PROBLEM DETAILS: Your answer should consist of the lines below that hold the word "string".

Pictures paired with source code
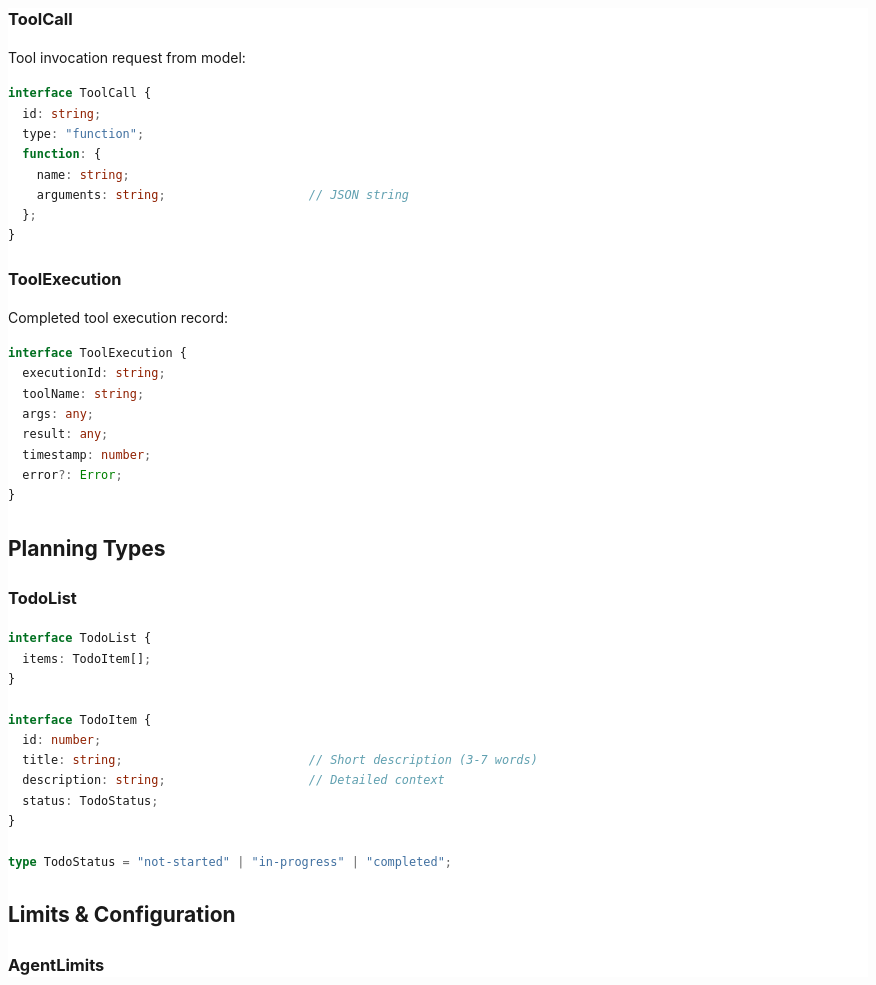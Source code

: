 ### ToolCall

Tool invocation request from model:

```typescript
interface ToolCall {
  id: string;
  type: "function";
  function: {
    name: string;
    arguments: string;                    // JSON string
  };
}
```

### ToolExecution

Completed tool execution record:

```typescript
interface ToolExecution {
  executionId: string;
  toolName: string;
  args: any;
  result: any;
  timestamp: number;
  error?: Error;
}
```

## Planning Types

### TodoList

```typescript
interface TodoList {
  items: TodoItem[];
}

interface TodoItem {
  id: number;
  title: string;                          // Short description (3-7 words)
  description: string;                    // Detailed context
  status: TodoStatus;
}

type TodoStatus = "not-started" | "in-progress" | "completed";
```

## Limits & Configuration

### AgentLimits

SOLUTION TO THIS PROBLEM:
  id: string;
    name: string;
    arguments: string;                    // JSON string
  executionId: string;
  toolName: string;
  title: string;                          // Short description (3-7 words)
  description: string;                    // Detailed context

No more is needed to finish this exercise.